While we all would assume spending days on a resort sipping margaritas would make us happy, I think that happiness might not last long. We are driven by purpose, and just having fun is no purpose. As human beings we are wired to work towards a higher purpose, that’s how our species survived and how success is achieved.

To recap we need purpose which has to be selfless. So how to find that purpose? I wouldn’t imagine for there to be a silver bullet for this. However, here are a few ways that might help.

Find what activities you absolutely dislike or hate to do. I’m mentioning these early on as these are easily spotted. For example, for me doing brain dead work is something I hate. How do I know this? I tried doing brain dead work on multiple occasions and very diverse activities, the only common thing in them was brain dead, and it absolutely pissed me off. So, anything which does not have to do with deep thinking, that’s a big ‘no’ for me.

Next try finding what things you like to do. These are sometimes not as easily spotted but can be done with little attention. Again, I tried to figure out what activities made me happy (apart from watching Dwyane Johnson and Leonardo Decaprio’s acting). As a child I remember I loved to play with Lego or board games like monopoly. Growing up real time strategy was my thing. And during my engineering years I found my true love, programming. What was common in all of these though was building things (which off course needed thinking).

Having these few points, it was rather easy to find something I was passionate about.

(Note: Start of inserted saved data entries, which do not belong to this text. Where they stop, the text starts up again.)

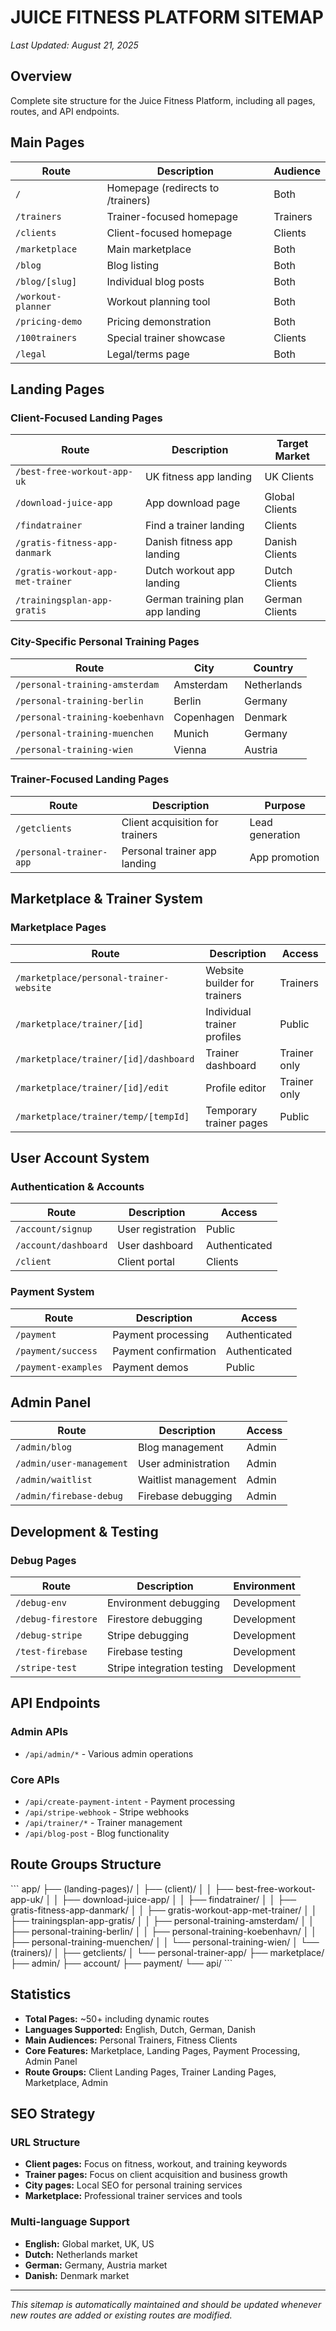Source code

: # JUICE FITNESS PLATFORM SITEMAP

*Last Updated: August 21, 2025*

## Overview
Complete site structure for the Juice Fitness Platform, including all pages, routes, and API endpoints.

## Main Pages

| Route | Description | Audience |
|-------|-------------|----------|
| `/` | Homepage (redirects to /trainers) | Both |
| `/trainers` | Trainer-focused homepage | Trainers |
| `/clients` | Client-focused homepage | Clients |
| `/marketplace` | Main marketplace | Both |
| `/blog` | Blog listing | Both |
| `/blog/[slug]` | Individual blog posts | Both |
| `/workout-planner` | Workout planning tool | Both |
| `/pricing-demo` | Pricing demonstration | Both |
| `/100trainers` | Special trainer showcase | Clients |
| `/legal` | Legal/terms page | Both |

## Landing Pages

### Client-Focused Landing Pages
| Route | Description | Target Market |
|-------|-------------|---------------|
| `/best-free-workout-app-uk` | UK fitness app landing | UK Clients |
| `/download-juice-app` | App download page | Global Clients |
| `/findatrainer` | Find a trainer landing | Clients |
| `/gratis-fitness-app-danmark` | Danish fitness app landing | Danish Clients |
| `/gratis-workout-app-met-trainer` | Dutch workout app landing | Dutch Clients |
| `/trainingsplan-app-gratis` | German training plan app landing | German Clients |

### City-Specific Personal Training Pages
| Route | City | Country |
|-------|------|---------|
| `/personal-training-amsterdam` | Amsterdam | Netherlands |
| `/personal-training-berlin` | Berlin | Germany |
| `/personal-training-koebenhavn` | Copenhagen | Denmark |
| `/personal-training-muenchen` | Munich | Germany |
| `/personal-training-wien` | Vienna | Austria |

### Trainer-Focused Landing Pages
| Route | Description | Purpose |
|-------|-------------|---------|
| `/getclients` | Client acquisition for trainers | Lead generation |
| `/personal-trainer-app` | Personal trainer app landing | App promotion |

## Marketplace & Trainer System

### Marketplace Pages
| Route | Description | Access |
|-------|-------------|--------|
| `/marketplace/personal-trainer-website` | Website builder for trainers | Trainers |
| `/marketplace/trainer/[id]` | Individual trainer profiles | Public |
| `/marketplace/trainer/[id]/dashboard` | Trainer dashboard | Trainer only |
| `/marketplace/trainer/[id]/edit` | Profile editor | Trainer only |
| `/marketplace/trainer/temp/[tempId]` | Temporary trainer pages | Public |

## User Account System

### Authentication & Accounts
| Route | Description | Access |
|-------|-------------|--------|
| `/account/signup` | User registration | Public |
| `/account/dashboard` | User dashboard | Authenticated |
| `/client` | Client portal | Clients |

### Payment System
| Route | Description | Access |
|-------|-------------|--------|
| `/payment` | Payment processing | Authenticated |
| `/payment/success` | Payment confirmation | Authenticated |
| `/payment-examples` | Payment demos | Public |

## Admin Panel

| Route | Description | Access |
|-------|-------------|--------|
| `/admin/blog` | Blog management | Admin |
| `/admin/user-management` | User administration | Admin |
| `/admin/waitlist` | Waitlist management | Admin |
| `/admin/firebase-debug` | Firebase debugging | Admin |

## Development & Testing

### Debug Pages
| Route | Description | Environment |
|-------|-------------|-------------|
| `/debug-env` | Environment debugging | Development |
| `/debug-firestore` | Firestore debugging | Development |
| `/debug-stripe` | Stripe debugging | Development |
| `/test-firebase` | Firebase testing | Development |
| `/stripe-test` | Stripe integration testing | Development |

## API Endpoints

### Admin APIs
- `/api/admin/*` - Various admin operations

### Core APIs
- `/api/create-payment-intent` - Payment processing
- `/api/stripe-webhook` - Stripe webhooks
- `/api/trainer/*` - Trainer management
- `/api/blog-post` - Blog functionality

## Route Groups Structure

\`\`\`
app/
├── (landing-pages)/
│   ├── (client)/
│   │   ├── best-free-workout-app-uk/
│   │   ├── download-juice-app/
│   │   ├── findatrainer/
│   │   ├── gratis-fitness-app-danmark/
│   │   ├── gratis-workout-app-met-trainer/
│   │   ├── trainingsplan-app-gratis/
│   │   ├── personal-training-amsterdam/
│   │   ├── personal-training-berlin/
│   │   ├── personal-training-koebenhavn/
│   │   ├── personal-training-muenchen/
│   │   └── personal-training-wien/
│   └── (trainers)/
│       ├── getclients/
│       └── personal-trainer-app/
├── marketplace/
├── admin/
├── account/
├── payment/
└── api/
\`\`\`

## Statistics

- **Total Pages:** ~50+ including dynamic routes
- **Languages Supported:** English, Dutch, German, Danish
- **Main Audiences:** Personal Trainers, Fitness Clients
- **Core Features:** Marketplace, Landing Pages, Payment Processing, Admin Panel
- **Route Groups:** Client Landing Pages, Trainer Landing Pages, Marketplace, Admin

## SEO Strategy

### URL Structure
- **Client pages:** Focus on fitness, workout, and training keywords
- **Trainer pages:** Focus on client acquisition and business growth
- **City pages:** Local SEO for personal training services
- **Marketplace:** Professional trainer services and tools

### Multi-language Support
- **English:** Global market, UK, US
- **Dutch:** Netherlands market
- **German:** Germany, Austria market  
- **Danish:** Denmark market

---

*This sitemap is automatically maintained and should be updated whenever new routes are added or existing routes are modified.*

I must admit, I was not assertive in always doing what I loved, rather always played the hand I was given, but tried to somehow find something, in my subconscious, understanding I had developed for things I disliked and loved to do. And over time eventually I found an industry I could be passionate about and loved working in every minute of my life – Becoming a technical tester. Which meant not just learning automation and programming, but also learning how different software products were developed and worked inside out.

 

The employer’s dilemma

Now for the two groups we talked about earlier, the employee and the employer, how should they deal with this? Here’s my experience:

When hiring, employers tend to publish a ‘thesis’ of skills they’d like to see in the unicorn candidate, even if most of the skills mentioned might never be used in the candidate’s entire tenure. I find this to be very destructive and a waste of time for everyone.

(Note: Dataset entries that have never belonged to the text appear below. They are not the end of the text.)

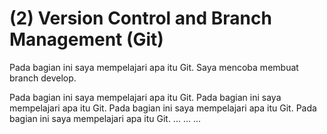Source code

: # (2) Version Control and Branch Management (Git)

Pada bagian ini saya mempelajari apa itu Git.
Saya mencoba membuat branch develop.

Pada bagian ini saya mempelajari apa itu Git.
Pada bagian ini saya mempelajari apa itu Git.
Pada bagian ini saya mempelajari apa itu Git.
Pada bagian ini saya mempelajari apa itu Git.
...
...
...

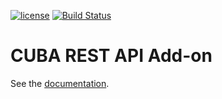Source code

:[![license](https://img.shields.io/badge/license-Apache%20License%202.0-blue.svg?style=flat)](http://www.apache.org/licenses/LICENSE-2.0)
[![Build Status](https://travis-ci.org/cuba-platform/restapi.svg?branch=master)](https://travis-ci.org/cuba-platform/restapi)

# CUBA REST API Add-on

See the [documentation](https://doc.cuba-platform.com/restapi-latest/).
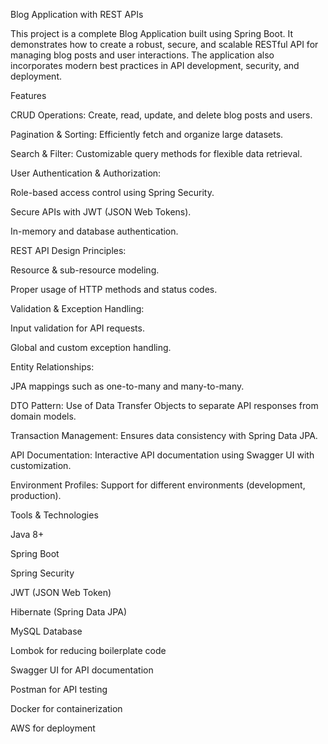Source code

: Blog Application with REST APIs

This project is a complete Blog Application built using Spring Boot. It demonstrates how to create a robust, secure, and scalable RESTful API for managing blog posts and user interactions. The application also incorporates modern best practices in API development, security, and deployment.

Features

CRUD Operations: Create, read, update, and delete blog posts and users.

Pagination & Sorting: Efficiently fetch and organize large datasets.

Search & Filter: Customizable query methods for flexible data retrieval.

User Authentication & Authorization:

Role-based access control using Spring Security.

Secure APIs with JWT (JSON Web Tokens).

In-memory and database authentication.


REST API Design Principles:

Resource & sub-resource modeling.

Proper usage of HTTP methods and status codes.


Validation & Exception Handling:

Input validation for API requests.

Global and custom exception handling.


Entity Relationships:

JPA mappings such as one-to-many and many-to-many.


DTO Pattern: Use of Data Transfer Objects to separate API responses from domain models.

Transaction Management: Ensures data consistency with Spring Data JPA.

API Documentation: Interactive API documentation using Swagger UI with customization.

Environment Profiles: Support for different environments (development, production).


Tools & Technologies

Java 8+

Spring Boot

Spring Security

JWT (JSON Web Token)

Hibernate (Spring Data JPA)

MySQL Database

Lombok for reducing boilerplate code

Swagger UI for API documentation

Postman for API testing

Docker for containerization

AWS for deployment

Focus on the very few skills you want the candidates to be good at, and ONE they have to be passionate about. If they love doing the job you want them to do, they’ll be self driven and motivated. But the problem there is, not everyone has enough self awareness to know what they are passionate about. So, you’d have to judge for yourself if they are passionate about the subject matter you are interested in. My thoughts on hiring automation engineers can be read here.

 

For employees

Giving motivational talk about following your passion sounds very nice, but walking the talk is quite different. Finding a career that you love working in is not easy. I know passion does not pay bills. You have to play the hand you are given, but never loose sight of where you want to go.

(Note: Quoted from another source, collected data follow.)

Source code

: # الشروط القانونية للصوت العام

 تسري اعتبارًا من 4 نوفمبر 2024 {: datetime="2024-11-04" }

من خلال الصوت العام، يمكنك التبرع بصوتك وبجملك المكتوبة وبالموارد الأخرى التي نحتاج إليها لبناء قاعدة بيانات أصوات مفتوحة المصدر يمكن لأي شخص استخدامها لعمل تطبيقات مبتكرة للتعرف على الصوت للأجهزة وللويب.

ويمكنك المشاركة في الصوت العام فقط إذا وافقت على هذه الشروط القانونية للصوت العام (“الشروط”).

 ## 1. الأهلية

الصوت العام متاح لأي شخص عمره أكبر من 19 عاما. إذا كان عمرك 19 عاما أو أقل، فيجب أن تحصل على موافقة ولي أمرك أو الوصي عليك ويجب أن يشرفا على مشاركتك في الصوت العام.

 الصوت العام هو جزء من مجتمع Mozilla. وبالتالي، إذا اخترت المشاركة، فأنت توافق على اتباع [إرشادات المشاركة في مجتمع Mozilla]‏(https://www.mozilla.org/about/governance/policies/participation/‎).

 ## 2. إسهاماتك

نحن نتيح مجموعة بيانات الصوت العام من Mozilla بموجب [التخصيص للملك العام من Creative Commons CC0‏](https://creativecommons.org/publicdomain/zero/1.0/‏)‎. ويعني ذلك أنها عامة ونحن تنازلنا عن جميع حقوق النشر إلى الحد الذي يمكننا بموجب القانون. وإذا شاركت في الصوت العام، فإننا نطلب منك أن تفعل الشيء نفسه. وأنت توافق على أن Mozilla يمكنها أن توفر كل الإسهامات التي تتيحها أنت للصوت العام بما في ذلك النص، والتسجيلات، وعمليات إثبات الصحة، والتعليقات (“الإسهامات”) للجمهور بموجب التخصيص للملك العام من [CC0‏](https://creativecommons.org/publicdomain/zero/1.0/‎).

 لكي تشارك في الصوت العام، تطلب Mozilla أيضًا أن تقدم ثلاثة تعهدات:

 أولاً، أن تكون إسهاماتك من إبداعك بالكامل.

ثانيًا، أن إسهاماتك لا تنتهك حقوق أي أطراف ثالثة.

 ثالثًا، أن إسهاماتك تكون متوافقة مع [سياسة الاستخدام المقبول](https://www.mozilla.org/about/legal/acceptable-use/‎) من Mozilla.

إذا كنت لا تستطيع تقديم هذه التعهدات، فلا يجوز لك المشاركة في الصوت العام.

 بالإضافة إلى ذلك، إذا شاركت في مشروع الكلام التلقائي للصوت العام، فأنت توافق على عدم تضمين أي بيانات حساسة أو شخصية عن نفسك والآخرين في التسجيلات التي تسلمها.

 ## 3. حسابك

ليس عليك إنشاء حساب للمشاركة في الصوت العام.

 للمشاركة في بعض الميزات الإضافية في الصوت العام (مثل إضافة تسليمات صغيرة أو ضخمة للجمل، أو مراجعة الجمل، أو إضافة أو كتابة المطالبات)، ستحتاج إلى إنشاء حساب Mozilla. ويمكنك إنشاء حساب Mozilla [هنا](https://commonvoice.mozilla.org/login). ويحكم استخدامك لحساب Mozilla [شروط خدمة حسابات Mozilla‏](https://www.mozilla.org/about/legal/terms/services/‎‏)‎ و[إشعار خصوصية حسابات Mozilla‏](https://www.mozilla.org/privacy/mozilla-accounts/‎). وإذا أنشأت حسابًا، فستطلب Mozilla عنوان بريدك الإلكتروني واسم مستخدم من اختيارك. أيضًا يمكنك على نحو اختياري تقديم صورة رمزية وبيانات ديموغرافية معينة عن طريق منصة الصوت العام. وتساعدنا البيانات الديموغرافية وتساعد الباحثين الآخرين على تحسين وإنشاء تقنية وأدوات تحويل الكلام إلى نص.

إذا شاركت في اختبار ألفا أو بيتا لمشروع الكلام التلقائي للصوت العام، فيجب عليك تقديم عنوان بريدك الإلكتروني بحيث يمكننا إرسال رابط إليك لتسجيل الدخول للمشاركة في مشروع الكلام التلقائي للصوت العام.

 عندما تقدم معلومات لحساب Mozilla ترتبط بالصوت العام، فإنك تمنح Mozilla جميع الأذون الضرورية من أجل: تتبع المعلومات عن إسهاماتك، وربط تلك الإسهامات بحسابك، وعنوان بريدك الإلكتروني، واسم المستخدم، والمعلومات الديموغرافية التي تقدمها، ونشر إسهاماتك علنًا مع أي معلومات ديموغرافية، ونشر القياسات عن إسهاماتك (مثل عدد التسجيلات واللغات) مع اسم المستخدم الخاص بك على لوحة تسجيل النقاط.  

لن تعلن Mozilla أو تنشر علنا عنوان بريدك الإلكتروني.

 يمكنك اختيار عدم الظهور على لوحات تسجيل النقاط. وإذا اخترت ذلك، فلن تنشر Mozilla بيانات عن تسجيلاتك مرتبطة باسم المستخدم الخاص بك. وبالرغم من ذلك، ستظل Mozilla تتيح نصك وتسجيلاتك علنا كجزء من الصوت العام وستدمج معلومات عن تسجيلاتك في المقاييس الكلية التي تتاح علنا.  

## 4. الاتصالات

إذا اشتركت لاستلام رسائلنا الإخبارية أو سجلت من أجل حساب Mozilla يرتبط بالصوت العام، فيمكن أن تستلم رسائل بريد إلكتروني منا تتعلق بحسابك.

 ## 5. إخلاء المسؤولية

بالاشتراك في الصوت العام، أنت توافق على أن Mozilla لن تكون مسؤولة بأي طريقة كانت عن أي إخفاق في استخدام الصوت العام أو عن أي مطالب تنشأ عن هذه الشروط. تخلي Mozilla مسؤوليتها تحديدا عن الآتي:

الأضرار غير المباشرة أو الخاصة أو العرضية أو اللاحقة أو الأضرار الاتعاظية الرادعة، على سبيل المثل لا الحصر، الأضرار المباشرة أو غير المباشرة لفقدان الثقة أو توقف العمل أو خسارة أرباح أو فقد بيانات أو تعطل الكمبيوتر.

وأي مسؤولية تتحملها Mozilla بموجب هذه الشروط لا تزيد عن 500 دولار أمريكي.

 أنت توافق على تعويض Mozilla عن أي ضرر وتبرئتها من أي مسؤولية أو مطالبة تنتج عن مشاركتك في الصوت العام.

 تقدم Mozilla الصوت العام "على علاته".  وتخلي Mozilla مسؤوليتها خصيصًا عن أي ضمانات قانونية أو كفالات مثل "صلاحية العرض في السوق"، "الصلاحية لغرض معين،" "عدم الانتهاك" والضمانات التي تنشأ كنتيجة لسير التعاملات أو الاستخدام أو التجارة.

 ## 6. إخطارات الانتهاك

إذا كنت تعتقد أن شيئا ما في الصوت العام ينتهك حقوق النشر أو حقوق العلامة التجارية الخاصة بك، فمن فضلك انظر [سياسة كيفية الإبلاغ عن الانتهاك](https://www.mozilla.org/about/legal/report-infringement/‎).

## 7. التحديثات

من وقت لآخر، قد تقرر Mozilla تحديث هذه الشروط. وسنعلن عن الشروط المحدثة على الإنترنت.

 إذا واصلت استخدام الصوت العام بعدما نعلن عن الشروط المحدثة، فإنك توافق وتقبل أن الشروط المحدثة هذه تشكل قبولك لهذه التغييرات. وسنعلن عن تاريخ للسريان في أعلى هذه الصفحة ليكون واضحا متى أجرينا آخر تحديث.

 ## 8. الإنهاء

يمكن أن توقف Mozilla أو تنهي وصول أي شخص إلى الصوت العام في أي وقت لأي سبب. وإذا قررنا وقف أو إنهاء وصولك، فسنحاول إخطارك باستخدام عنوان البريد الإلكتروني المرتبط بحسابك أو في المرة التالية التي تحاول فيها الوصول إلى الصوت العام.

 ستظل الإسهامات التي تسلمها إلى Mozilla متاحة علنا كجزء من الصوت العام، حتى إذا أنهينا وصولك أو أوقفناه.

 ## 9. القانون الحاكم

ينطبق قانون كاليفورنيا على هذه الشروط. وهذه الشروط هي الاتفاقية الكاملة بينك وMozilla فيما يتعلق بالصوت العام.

A great example of this is James Dicks. I stumbled upon his profile by chance on Linkedin and was confused for a while going through his career history. On reaching out to him I found he was always passionate about flying. But to get there he needed a lot of money to get flight school training. So, he started working as a software developer. After years of writing code and injecting cash into his pilot training dream, he finally was managed to complete his flying hours and start commercial flying with Emirates and now Britsh Airways!

While this fairy tale might seem a far-fetched reality, it’s not as much if you think about it. The human body is highly adaptive to any circumstance. So long as you are moving towards your goal, serotonin (a chemical in our blood) will give the motivation you need from time to time.

 

Bridging the gap

Hiring a person or getting hired is not about if someone is good enough or not, it’s about aligning values and aspirations. Employers should give more weightage to attitude, which means looking for aligning values. For candidates understanding the company’s vision, values and culture would help them decide.

Monetary compensation is not mentioned here, because that’s a given. While this is a tricky thing to manage on both sides of the fence, fair compensation for the skill set needed and brought to the table can be used as a general guideline to follow.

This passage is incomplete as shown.